> **SUPPLIED ENTRIES**
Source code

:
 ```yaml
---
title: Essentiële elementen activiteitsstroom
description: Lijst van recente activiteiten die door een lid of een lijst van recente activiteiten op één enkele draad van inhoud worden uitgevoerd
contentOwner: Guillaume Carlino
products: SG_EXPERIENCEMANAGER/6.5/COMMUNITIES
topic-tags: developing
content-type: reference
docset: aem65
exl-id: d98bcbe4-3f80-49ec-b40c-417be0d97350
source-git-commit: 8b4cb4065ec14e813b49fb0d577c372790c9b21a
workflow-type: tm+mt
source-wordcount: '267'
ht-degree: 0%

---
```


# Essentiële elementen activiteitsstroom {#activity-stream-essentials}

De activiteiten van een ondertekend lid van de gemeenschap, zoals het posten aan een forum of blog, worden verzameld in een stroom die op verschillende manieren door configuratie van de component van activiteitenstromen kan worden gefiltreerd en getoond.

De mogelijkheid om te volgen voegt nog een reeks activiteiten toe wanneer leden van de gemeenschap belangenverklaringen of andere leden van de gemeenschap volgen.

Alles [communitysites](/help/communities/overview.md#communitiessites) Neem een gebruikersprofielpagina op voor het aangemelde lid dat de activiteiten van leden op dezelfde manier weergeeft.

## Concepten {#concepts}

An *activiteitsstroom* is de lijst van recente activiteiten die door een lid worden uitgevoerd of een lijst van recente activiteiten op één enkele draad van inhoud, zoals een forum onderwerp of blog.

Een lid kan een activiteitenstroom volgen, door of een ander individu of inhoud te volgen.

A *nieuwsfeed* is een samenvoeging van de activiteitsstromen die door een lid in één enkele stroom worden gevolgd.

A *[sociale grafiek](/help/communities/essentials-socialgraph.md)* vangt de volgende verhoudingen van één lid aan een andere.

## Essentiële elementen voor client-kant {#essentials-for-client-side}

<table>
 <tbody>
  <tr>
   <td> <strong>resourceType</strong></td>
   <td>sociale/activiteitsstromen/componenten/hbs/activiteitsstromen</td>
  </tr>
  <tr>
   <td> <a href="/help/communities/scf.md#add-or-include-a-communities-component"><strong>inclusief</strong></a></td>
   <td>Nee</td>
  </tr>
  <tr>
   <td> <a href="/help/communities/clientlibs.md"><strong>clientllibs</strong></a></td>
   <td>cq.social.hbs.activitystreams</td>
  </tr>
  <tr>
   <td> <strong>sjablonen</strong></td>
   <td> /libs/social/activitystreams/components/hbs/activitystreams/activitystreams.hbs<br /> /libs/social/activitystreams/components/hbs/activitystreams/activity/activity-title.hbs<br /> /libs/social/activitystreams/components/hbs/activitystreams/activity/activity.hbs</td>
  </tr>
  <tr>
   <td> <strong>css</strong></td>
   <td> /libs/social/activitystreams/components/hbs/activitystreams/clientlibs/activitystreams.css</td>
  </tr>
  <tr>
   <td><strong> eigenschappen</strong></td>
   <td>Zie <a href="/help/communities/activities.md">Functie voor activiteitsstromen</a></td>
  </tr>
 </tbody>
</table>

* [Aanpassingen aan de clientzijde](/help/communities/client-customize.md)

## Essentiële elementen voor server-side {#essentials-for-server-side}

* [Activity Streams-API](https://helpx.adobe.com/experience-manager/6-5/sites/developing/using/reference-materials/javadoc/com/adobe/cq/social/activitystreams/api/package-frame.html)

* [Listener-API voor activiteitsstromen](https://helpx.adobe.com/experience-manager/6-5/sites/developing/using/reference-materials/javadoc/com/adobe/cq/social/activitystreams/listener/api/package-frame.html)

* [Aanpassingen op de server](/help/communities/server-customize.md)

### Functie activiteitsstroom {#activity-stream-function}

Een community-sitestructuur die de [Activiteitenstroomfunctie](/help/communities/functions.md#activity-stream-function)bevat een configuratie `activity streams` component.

==

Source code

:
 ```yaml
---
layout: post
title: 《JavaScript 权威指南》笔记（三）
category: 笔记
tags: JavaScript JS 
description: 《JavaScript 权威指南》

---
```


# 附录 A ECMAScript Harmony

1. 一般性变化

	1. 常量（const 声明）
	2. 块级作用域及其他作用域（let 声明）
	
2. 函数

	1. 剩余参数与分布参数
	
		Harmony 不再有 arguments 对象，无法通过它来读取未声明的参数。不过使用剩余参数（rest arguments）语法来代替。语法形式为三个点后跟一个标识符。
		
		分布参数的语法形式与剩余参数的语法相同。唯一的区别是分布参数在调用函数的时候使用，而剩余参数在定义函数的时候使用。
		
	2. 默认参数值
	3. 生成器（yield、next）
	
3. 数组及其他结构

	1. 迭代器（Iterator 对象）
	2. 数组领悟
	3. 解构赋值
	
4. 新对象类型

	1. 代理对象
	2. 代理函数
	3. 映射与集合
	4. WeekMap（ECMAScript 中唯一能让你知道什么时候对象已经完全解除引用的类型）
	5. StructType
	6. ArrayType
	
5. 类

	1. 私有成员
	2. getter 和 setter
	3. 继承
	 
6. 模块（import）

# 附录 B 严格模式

> **WORK INSTRUCTION**
Repeat, character for character, the lines of the material above from the line with "4. WeekMap（ECMAScript 中唯一能让你知道什么时候对象已经完全解除引用的类型）" through the line with "# 附录 B 严格模式".

> **TASK RESPONSE**
	4. WeekMap（ECMAScript 中唯一能让你知道什么时候对象已经完全解除引用的类型）
	5. StructType
	6. ArrayType
	
5. 类

	1. 私有成员
	2. getter 和 setter
	3. 继承
	 
6. 模块（import）

# 附录 B 严格模式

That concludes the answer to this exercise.